Suite of tools for deploying and training deep learning models using the JVM. Highlights include model import for keras, tensorflow, and onnx/pytorch, a modular and tiny c++ library for running math code and a java based math library on top of the core c++ library. Also includes samediff: a pytorch/tensorflow like library for running deep learn...

http://deeplearning4j.konduit.ai

Apache License 2.0

13.6k stars 3.83k forks source link

Stochastic weight averaging #5045

Open tom-adsfund opened 6 years ago

tom-adsfund commented 6 years ago

SWA (https://arxiv.org/pdf/1803.05407.pdf , also mentioned on dl4j twitter), takes a running average of the weights of the network during training. This allows the weights to move from the boundary of the ball found by SGD to inside that ball, which has better test accuracy (see the paper for more).

Implementation in theory is straight-forward, because weights are simply averaged using iterative averaging. But to implement in DL4J I think we'd need to have each layer assigned a unique identifier, so it could be cloned and then the weights averaged.

I open this issue to see what people think about that problem, and also to track any progress implementing this.

tom-adsfund commented 6 years ago

Looking at the source/docs, both ComputationGraph and MultiLayerNetwork index the layers in an array, so actually this should be very easy to implement. A SWA class could take the arrays from the network and that network's clone in the SWA constructor and have an average() method.

AlexDBlack commented 6 years ago

OK, I finally got to reading the paper properly.

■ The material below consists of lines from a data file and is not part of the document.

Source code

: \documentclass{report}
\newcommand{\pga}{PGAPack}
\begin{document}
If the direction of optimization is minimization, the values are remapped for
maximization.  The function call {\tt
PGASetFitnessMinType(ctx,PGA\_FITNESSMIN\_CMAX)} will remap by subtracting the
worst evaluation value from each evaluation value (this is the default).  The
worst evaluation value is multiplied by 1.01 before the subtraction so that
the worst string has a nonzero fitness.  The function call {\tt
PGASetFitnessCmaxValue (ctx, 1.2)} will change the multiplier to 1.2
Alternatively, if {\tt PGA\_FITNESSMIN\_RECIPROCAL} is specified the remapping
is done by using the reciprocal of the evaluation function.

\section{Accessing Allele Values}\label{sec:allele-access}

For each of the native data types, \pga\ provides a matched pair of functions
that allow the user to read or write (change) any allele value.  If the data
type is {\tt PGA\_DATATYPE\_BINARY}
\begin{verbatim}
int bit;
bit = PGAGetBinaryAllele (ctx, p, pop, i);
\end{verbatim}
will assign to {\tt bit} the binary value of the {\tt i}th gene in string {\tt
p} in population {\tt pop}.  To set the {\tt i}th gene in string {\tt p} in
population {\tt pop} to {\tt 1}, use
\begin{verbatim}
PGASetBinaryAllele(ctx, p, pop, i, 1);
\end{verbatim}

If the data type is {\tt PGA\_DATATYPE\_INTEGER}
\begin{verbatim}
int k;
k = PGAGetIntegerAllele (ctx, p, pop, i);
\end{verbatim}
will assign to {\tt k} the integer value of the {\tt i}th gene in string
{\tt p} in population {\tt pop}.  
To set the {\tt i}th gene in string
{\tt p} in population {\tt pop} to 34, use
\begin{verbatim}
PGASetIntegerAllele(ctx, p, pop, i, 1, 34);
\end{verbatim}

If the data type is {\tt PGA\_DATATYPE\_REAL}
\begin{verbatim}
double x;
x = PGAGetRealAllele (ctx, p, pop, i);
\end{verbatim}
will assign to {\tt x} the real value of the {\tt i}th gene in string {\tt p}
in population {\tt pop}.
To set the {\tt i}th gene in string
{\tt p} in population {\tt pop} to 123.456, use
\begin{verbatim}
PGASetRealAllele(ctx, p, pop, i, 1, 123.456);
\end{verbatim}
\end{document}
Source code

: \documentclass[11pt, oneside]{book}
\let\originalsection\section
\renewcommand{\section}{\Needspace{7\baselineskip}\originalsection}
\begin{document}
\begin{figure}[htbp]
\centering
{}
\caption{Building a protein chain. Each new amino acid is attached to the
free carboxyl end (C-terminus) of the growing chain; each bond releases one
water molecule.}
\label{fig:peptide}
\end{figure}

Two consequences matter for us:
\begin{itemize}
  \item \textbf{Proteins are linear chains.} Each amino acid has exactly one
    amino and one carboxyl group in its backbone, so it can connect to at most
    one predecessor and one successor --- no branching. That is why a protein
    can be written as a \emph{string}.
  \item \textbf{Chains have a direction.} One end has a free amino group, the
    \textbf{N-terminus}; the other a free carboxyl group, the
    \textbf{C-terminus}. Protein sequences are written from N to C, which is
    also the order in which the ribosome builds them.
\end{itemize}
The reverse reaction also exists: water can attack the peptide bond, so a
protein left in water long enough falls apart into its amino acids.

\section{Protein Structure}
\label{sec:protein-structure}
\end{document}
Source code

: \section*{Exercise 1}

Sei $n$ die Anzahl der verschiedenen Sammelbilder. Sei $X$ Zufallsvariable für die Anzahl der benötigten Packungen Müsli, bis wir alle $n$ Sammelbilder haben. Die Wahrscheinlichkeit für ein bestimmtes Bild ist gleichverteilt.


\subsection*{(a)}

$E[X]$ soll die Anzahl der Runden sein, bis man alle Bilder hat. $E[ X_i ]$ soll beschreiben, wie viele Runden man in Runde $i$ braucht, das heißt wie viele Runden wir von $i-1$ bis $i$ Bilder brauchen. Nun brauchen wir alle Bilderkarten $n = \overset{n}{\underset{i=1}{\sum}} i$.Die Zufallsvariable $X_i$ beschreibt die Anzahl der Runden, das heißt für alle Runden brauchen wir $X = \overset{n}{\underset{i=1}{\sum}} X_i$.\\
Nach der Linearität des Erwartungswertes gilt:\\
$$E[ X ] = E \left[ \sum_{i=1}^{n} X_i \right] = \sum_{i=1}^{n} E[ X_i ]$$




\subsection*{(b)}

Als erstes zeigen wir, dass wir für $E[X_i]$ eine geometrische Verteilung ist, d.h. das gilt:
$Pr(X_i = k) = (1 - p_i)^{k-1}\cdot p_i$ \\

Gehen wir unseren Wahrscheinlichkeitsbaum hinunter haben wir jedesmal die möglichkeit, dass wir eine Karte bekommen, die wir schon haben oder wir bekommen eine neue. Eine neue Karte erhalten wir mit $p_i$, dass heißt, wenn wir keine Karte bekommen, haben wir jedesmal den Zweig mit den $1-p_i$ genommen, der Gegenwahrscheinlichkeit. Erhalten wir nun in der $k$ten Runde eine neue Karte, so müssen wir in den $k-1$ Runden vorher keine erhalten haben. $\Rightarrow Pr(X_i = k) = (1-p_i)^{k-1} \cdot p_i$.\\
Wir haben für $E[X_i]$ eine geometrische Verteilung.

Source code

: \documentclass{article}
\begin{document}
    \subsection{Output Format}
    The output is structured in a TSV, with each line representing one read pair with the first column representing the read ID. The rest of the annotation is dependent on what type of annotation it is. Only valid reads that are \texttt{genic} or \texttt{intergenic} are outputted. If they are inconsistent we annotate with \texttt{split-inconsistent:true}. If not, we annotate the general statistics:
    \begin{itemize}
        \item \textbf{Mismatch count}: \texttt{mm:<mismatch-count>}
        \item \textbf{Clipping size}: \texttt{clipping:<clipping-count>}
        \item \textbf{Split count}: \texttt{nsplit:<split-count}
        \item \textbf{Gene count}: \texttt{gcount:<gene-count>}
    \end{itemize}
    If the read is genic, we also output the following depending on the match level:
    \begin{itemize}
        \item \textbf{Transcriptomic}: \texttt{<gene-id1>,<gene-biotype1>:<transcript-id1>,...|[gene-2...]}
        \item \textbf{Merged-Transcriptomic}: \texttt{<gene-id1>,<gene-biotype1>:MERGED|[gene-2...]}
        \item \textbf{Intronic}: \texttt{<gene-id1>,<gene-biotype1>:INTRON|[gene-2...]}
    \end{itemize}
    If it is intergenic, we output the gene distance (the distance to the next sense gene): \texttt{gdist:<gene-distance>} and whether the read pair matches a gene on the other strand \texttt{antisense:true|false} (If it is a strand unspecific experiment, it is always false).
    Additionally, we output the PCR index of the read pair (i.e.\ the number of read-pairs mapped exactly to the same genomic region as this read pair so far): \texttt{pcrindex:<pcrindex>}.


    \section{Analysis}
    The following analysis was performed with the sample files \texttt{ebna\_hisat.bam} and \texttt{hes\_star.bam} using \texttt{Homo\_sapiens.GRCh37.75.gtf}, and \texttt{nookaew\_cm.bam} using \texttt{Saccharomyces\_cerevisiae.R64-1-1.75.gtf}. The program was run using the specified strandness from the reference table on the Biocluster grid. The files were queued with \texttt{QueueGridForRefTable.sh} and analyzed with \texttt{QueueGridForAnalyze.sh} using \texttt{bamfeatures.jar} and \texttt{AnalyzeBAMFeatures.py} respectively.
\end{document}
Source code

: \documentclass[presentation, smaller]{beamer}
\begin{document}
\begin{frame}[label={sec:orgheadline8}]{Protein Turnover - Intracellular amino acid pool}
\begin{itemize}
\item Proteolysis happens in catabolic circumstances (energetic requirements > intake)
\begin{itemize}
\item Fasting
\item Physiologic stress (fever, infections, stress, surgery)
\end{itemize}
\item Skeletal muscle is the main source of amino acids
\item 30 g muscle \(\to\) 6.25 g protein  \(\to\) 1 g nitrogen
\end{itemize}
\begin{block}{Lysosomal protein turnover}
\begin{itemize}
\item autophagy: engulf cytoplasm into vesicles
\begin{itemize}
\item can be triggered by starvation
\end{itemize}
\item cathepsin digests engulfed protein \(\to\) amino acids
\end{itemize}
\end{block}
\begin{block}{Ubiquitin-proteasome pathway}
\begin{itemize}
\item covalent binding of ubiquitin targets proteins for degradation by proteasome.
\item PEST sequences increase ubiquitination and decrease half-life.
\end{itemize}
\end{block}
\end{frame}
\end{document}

The cyclical LR schedules would be implemented separately, using our existing ISchedule schedules functionality: https://github.com/deeplearning4j/deeplearning4j/issues/5057

As for the averaging: the I would implement this is as a TrainingListener. The listener would keep a w_{swa} parameter vector internally, and update it periodically using model.params() and the equation from algorithm 1. So our space overhead is just O(N) for N parameters.

Then, we simply need to tell the listener somehow to set the final network parameters to w_{swa} and we're done. That could be a single method call (StochasticWeightAveragingListener.setFinalParams(Model) perhaps?); the only thing I don't like about that is the fact that users have to manually remember to do so (but I don't see any other option for that).

tom-adsfund commented 6 years ago

@AlexDBlack So does the model.params give a 'view' on all the params from the Layers?

AlexDBlack commented 6 years ago

MultiLayerNetwork/ComputationGraph.params() is the primary array for parameters (it's a 1d array of length [1, numParams])... all other parameters (i.e., those for each layer) are subsets of this (and reshaped to [nIn, nOut] or whatever as required).

So (for performance reasons) we want to deal with this one single params() array only, instead of dealing with the parameters on a per-layer basis.

Edit: put another way, if you do params().addi(x) then the parameters of all layers will be modified.

tom-adsfund commented 6 years ago

OK, I'll just go with what you say, since I have no idea of the internals!

So yes, that looks easy. This will be such a powerful addition.

The reason I immediately thought of twin networks is that you could do eval on both. Because really you care about the test loss on the SWA network. But I guess you could still clone the network and set the parameters from the SWAListener.